We check for multicollinearity among the features through the heat map which plots the correlation coefficient of each pair of features via color density.

In [None]:
# Heat map of the feature variables

features = data.drop(['Class'], axis = 1)

fig, ax = plt.subplots(figsize=(16, 12))
sns.heatmap(features.corr(), center = 0, cmap = 'Blues')
ax.set_title('Heat map of the feature variables')

#### Observations:

- As expected, the PCA-engineered features are uncorrelated.
- There exists non-zero correlations between time and some PCA-engineered features as well as between amount and some PCA-engineered features.

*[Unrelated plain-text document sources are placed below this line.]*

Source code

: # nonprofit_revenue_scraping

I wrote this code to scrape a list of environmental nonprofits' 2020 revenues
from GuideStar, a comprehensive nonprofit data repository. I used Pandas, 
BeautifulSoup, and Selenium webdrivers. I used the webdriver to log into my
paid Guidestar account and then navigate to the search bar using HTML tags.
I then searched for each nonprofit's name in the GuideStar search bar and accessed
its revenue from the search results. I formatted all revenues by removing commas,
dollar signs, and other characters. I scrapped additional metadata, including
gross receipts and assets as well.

If one considers only the authentic transactions, then the overall structure of the heat map remains the same, although moderate changes are visible.

In [None]:
# Heat map of the feature variables for fraudulent transactions

features_authentic = data_authentic.drop(['Class'], axis = 1)

fig, ax = plt.subplots(figsize=(16, 12))
sns.heatmap(features_authentic.corr(), center = 0, cmap = 'Blues')
ax.set_title('Heat map of the feature variables for authentic transactions')

However, the fraudulent transactions show a significantly different correlation structure among the features.

In [None]:
# Heat map of the feature variables for fraudulent transactions

features_fraud = data_fraud.drop(['Class'], axis = 1)

fig, ax = plt.subplots(figsize=(16, 12))
sns.heatmap(features_fraud.corr(), center = 0, cmap = 'Blues')
ax.set_title('Heat map of the feature variables for fraudulent transactions')

Note that the analysis involving the transformed variables **V1-V28** do not reflect any relationship among the original variables from which those are engineered. We have included EDA for these variables for the sake of completeness.